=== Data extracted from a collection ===
□ □ □

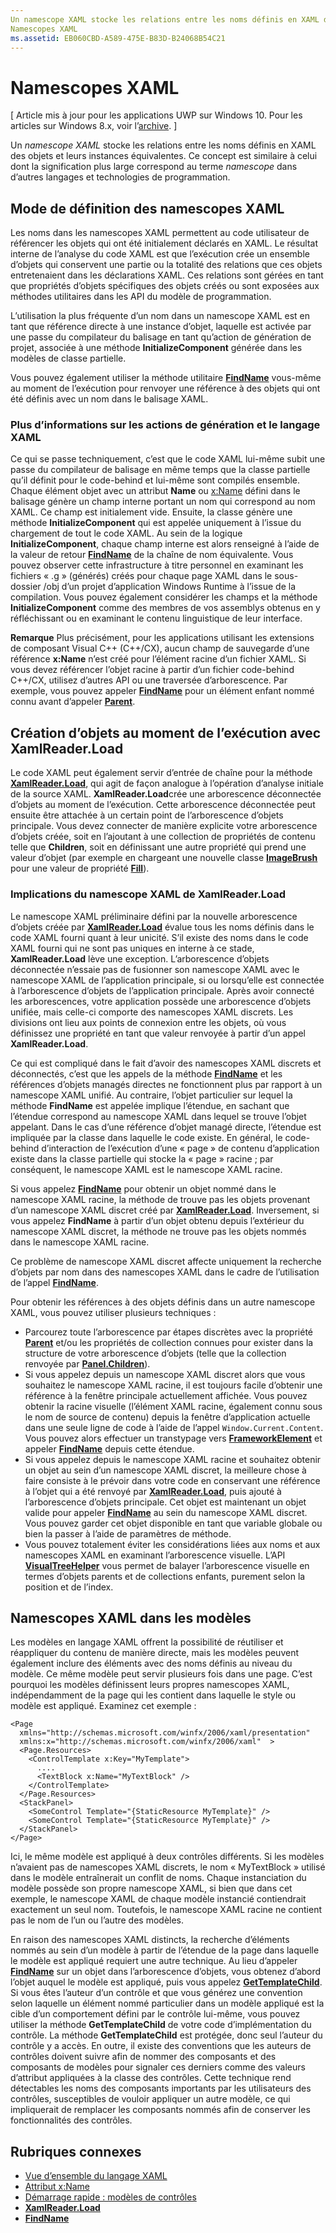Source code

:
 ```yaml
---
Un namescope XAML stocke les relations entre les noms définis en XAML des objets et leurs instances équivalentes. Ce concept est similaire à celui dont la signification plus large correspond au terme namescope dans d’autres langages et technologies de programmation.
Namescopes XAML
ms.assetid: EB060CBD-A589-475E-B83D-B24068B54C21
---
```


# Namescopes XAML

\[ Article mis à jour pour les applications UWP sur Windows 10. Pour les articles sur Windows 8.x, voir l’[archive](http://go.microsoft.com/fwlink/p/?linkid=619132). \]

Un *namescope XAML* stocke les relations entre les noms définis en XAML des objets et leurs instances équivalentes. Ce concept est similaire à celui dont la signification plus large correspond au terme *namescope* dans d’autres langages et technologies de programmation.

## Mode de définition des namescopes XAML

Les noms dans les namescopes XAML permettent au code utilisateur de référencer les objets qui ont été initialement déclarés en XAML. Le résultat interne de l’analyse du code XAML est que l’exécution crée un ensemble d’objets qui conservent une partie ou la totalité des relations que ces objets entretenaient dans les déclarations XAML. Ces relations sont gérées en tant que propriétés d’objets spécifiques des objets créés ou sont exposées aux méthodes utilitaires dans les API du modèle de programmation.

L’utilisation la plus fréquente d’un nom dans un namescope XAML est en tant que référence directe à une instance d’objet, laquelle est activée par une passe du compilateur du balisage en tant qu’action de génération de projet, associée à une méthode **InitializeComponent** générée dans les modèles de classe partielle.

Vous pouvez également utiliser la méthode utilitaire [**FindName**](https://msdn.microsoft.com/library/windows/apps/br208715) vous-même au moment de l’exécution pour renvoyer une référence à des objets qui ont été définis avec un nom dans le balisage XAML.

### Plus d’informations sur les actions de génération et le langage XAML

Ce qui se passe techniquement, c’est que le code XAML lui-même subit une passe du compilateur de balisage en même temps que la classe partielle qu’il définit pour le code-behind et lui-même sont compilés ensemble. Chaque élément objet avec un attribut **Name** ou [x:Name](x-name-attribute.md) défini dans le balisage génère un champ interne portant un nom qui correspond au nom XAML. Ce champ est initialement vide. Ensuite, la classe génère une méthode **InitializeComponent** qui est appelée uniquement à l’issue du chargement de tout le code XAML. Au sein de la logique **InitializeComponent**, chaque champ interne est alors renseigné à l’aide de la valeur de retour [**FindName**](https://msdn.microsoft.com/library/windows/apps/br208715) de la chaîne de nom équivalente. Vous pouvez observer cette infrastructure à titre personnel en examinant les fichiers « .g » (générés) créés pour chaque page XAML dans le sous-dossier /obj d’un projet d’application Windows Runtime à l’issue de la compilation. Vous pouvez également considérer les champs et la méthode **InitializeComponent** comme des membres de vos assemblys obtenus en y réfléchissant ou en examinant le contenu linguistique de leur interface.

**Remarque** Plus précisément, pour les applications utilisant les extensions de composant Visual C++ (C++/CX), aucun champ de sauvegarde d’une référence **x:Name** n’est créé pour l’élément racine d’un fichier XAML. Si vous devez référencer l’objet racine à partir d’un fichier code-behind C++/CX, utilisez d’autres API ou une traversée d’arborescence. Par exemple, vous pouvez appeler [**FindName**](https://msdn.microsoft.com/library/windows/apps/br208715) pour un élément enfant nommé connu avant d’appeler [**Parent**](https://msdn.microsoft.com/library/windows/apps/br208739).

## Création d’objets au moment de l’exécution avec XamlReader.Load

Le code XAML peut également servir d’entrée de chaîne pour la méthode [**XamlReader.Load**](https://msdn.microsoft.com/library/windows/apps/br228048), qui agit de façon analogue à l’opération d’analyse initiale de la source XAML. **XamlReader.Load**crée une arborescence déconnectée d’objets au moment de l’exécution. Cette arborescence déconnectée peut ensuite être attachée à un certain point de l’arborescence d’objets principale. Vous devez connecter de manière explicite votre arborescence d’objets créée, soit en l’ajoutant à une collection de propriétés de contenu telle que **Children**, soit en définissant une autre propriété qui prend une valeur d’objet (par exemple en chargeant une nouvelle classe [**ImageBrush**](https://msdn.microsoft.com/library/windows/apps/br210101) pour une valeur de propriété [**Fill**](https://msdn.microsoft.com/library/windows/apps/br243378)).

### Implications du namescope XAML de XamlReader.Load

Le namescope XAML préliminaire défini par la nouvelle arborescence d’objets créée par [**XamlReader.Load**](https://msdn.microsoft.com/library/windows/apps/br228048) évalue tous les noms définis dans le code XAML fourni quant à leur unicité. S’il existe des noms dans le code XAML fourni qui ne sont pas uniques en interne à ce stade, **XamlReader.Load** lève une exception. L’arborescence d’objets déconnectée n’essaie pas de fusionner son namescope XAML avec le namescope XAML de l’application principale, si ou lorsqu’elle est connectée à l’arborescence d’objets de l’application principale. Après avoir connecté les arborescences, votre application possède une arborescence d’objets unifiée, mais celle-ci comporte des namescopes XAML discrets. Les divisions ont lieu aux points de connexion entre les objets, où vous définissez une propriété en tant que valeur renvoyée à partir d’un appel **XamlReader.Load**.

Ce qui est compliqué dans le fait d’avoir des namescopes XAML discrets et déconnectés, c’est que les appels de la méthode [**FindName**](https://msdn.microsoft.com/library/windows/apps/br208715) et les références d’objets managés directes ne fonctionnent plus par rapport à un namescope XAML unifié. Au contraire, l’objet particulier sur lequel la méthode **FindName** est appelée implique l’étendue, en sachant que l’étendue correspond au namescope XAML dans lequel se trouve l’objet appelant. Dans le cas d’une référence d’objet managé directe, l’étendue est impliquée par la classe dans laquelle le code existe. En général, le code-behind d’interaction de l’exécution d’une « page » de contenu d’application existe dans la classe partielle qui stocke la « page » racine ; par conséquent, le namescope XAML est le namescope XAML racine.

Si vous appelez [**FindName**](https://msdn.microsoft.com/library/windows/apps/br208715) pour obtenir un objet nommé dans le namescope XAML racine, la méthode de trouve pas les objets provenant d’un namescope XAML discret créé par [**XamlReader.Load**](https://msdn.microsoft.com/library/windows/apps/br228048). Inversement, si vous appelez **FindName** à partir d’un objet obtenu depuis l’extérieur du namescope XAML discret, la méthode ne trouve pas les objets nommés dans le namescope XAML racine.

Ce problème de namescope XAML discret affecte uniquement la recherche d’objets par nom dans des namescopes XAML dans le cadre de l’utilisation de l’appel [**FindName**](https://msdn.microsoft.com/library/windows/apps/br208715).

Pour obtenir les références à des objets définis dans un autre namescope XAML, vous pouvez utiliser plusieurs techniques :

-   Parcourez toute l’arborescence par étapes discrètes avec la propriété [**Parent**](https://msdn.microsoft.com/library/windows/apps/br208739) et/ou les propriétés de collection connues pour exister dans la structure de votre arborescence d’objets (telle que la collection renvoyée par [**Panel.Children**](https://msdn.microsoft.com/library/windows/apps/br227514)).
-   Si vous appelez depuis un namescope XAML discret alors que vous souhaitez le namescope XAML racine, il est toujours facile d’obtenir une référence à la fenêtre principale actuellement affichée. Vous pouvez obtenir la racine visuelle (l’élément XAML racine, également connu sous le nom de source de contenu) depuis la fenêtre d’application actuelle dans une seule ligne de code à l’aide de l’appel `Window.Current.Content`. Vous pouvez alors effectuer un transtypage vers [**FrameworkElement**](https://msdn.microsoft.com/library/windows/apps/br208706) et appeler [**FindName**](https://msdn.microsoft.com/library/windows/apps/br208715) depuis cette étendue.
-   Si vous appelez depuis le namescope XAML racine et souhaitez obtenir un objet au sein d’un namescope XAML discret, la meilleure chose à faire consiste à le prévoir dans votre code en conservant une référence à l’objet qui a été renvoyé par [**XamlReader.Load**](https://msdn.microsoft.com/library/windows/apps/br228048), puis ajouté à l’arborescence d’objets principale. Cet objet est maintenant un objet valide pour appeler [**FindName**](https://msdn.microsoft.com/library/windows/apps/br208715) au sein du namescope XAML discret. Vous pouvez garder cet objet disponible en tant que variable globale ou bien la passer à l’aide de paramètres de méthode.
-   Vous pouvez totalement éviter les considérations liées aux noms et aux namescopes XAML en examinant l’arborescence visuelle. L’API [**VisualTreeHelper**](https://msdn.microsoft.com/library/windows/apps/br243038) vous permet de balayer l’arborescence visuelle en termes d’objets parents et de collections enfants, purement selon la position et de l’index.

## Namescopes XAML dans les modèles

Les modèles en langage XAML offrent la possibilité de réutiliser et réappliquer du contenu de manière directe, mais les modèles peuvent également inclure des éléments avec des noms définis au niveau du modèle. Ce même modèle peut servir plusieurs fois dans une page. C’est pourquoi les modèles définissent leurs propres namescopes XAML, indépendamment de la page qui les contient dans laquelle le style ou modèle est appliqué. Examinez cet exemple :

```xaml
<Page
  xmlns="http://schemas.microsoft.com/winfx/2006/xaml/presentation" 
  xmlns:x="http://schemas.microsoft.com/winfx/2006/xaml"  >
  <Page.Resources>
    <ControlTemplate x:Key="MyTemplate">
      ....
      <TextBlock x:Name="MyTextBlock" />
    </ControlTemplate>
  </Page.Resources>
  <StackPanel>
    <SomeControl Template="{StaticResource MyTemplate}" />
    <SomeControl Template="{StaticResource MyTemplate}" />
  </StackPanel>
</Page>
```

Ici, le même modèle est appliqué à deux contrôles différents. Si les modèles n’avaient pas de namescopes XAML discrets, le nom « MyTextBlock » utilisé dans le modèle entraînerait un conflit de noms. Chaque instanciation du modèle possède son propre namescope XAML, si bien que dans cet exemple, le namescope XAML de chaque modèle instancié contiendrait exactement un seul nom. Toutefois, le namescope XAML racine ne contient pas le nom de l’un ou l’autre des modèles.

En raison des namescopes XAML distincts, la recherche d’éléments nommés au sein d’un modèle à partir de l’étendue de la page dans laquelle le modèle est appliqué requiert une autre technique. Au lieu d’appeler [**FindName**](https://msdn.microsoft.com/library/windows/apps/br208715) sur un objet dans l’arborescence d’objets, vous obtenez d’abord l’objet auquel le modèle est appliqué, puis vous appelez [**GetTemplateChild**](https://msdn.microsoft.com/library/windows/apps/br209416). Si vous êtes l’auteur d’un contrôle et que vous générez une convention selon laquelle un élément nommé particulier dans un modèle appliqué est la cible d’un comportement défini par le contrôle lui-même, vous pouvez utiliser la méthode **GetTemplateChild** de votre code d’implémentation du contrôle. La méthode **GetTemplateChild** est protégée, donc seul l’auteur du contrôle y a accès. En outre, il existe des conventions que les auteurs de contrôles doivent suivre afin de nommer des composants et des composants de modèles pour signaler ces derniers comme des valeurs d’attribut appliquées à la classe des contrôles. Cette technique rend détectables les noms des composants importants par les utilisateurs des contrôles, susceptibles de vouloir appliquer un autre modèle, ce qui impliquerait de remplacer les composants nommés afin de conserver les fonctionnalités des contrôles.

## Rubriques connexes

* [Vue d’ensemble du langage XAML](xaml-overview.md)
* [Attribut x:Name](x-name-attribute.md)
* [Démarrage rapide : modèles de contrôles](https://msdn.microsoft.com/library/windows/apps/xaml/hh465374)
* [**XamlReader.Load**](https://msdn.microsoft.com/library/windows/apps/br228048)
* [**FindName**](https://msdn.microsoft.com/library/windows/apps/br208715)
 



<!--HONumber=Mar16_HO1-->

□ □ □

=== PROBLEM TO SOLVE ===
Where in the entries above does the word "technologies" appear? Copy each line that has it.

=== ANSWER ===
Un namescope XAML stocke les relations entre les noms définis en XAML des objets et leurs instances équivalentes. Ce concept est similaire à celui dont la signification plus large correspond au terme namescope dans d’autres langages et technologies de programmation.
Un *namescope XAML* stocke les relations entre les noms définis en XAML des objets et leurs instances équivalentes. Ce concept est similaire à celui dont la signification plus large correspond au terme *namescope* dans d’autres langages et technologies de programmation.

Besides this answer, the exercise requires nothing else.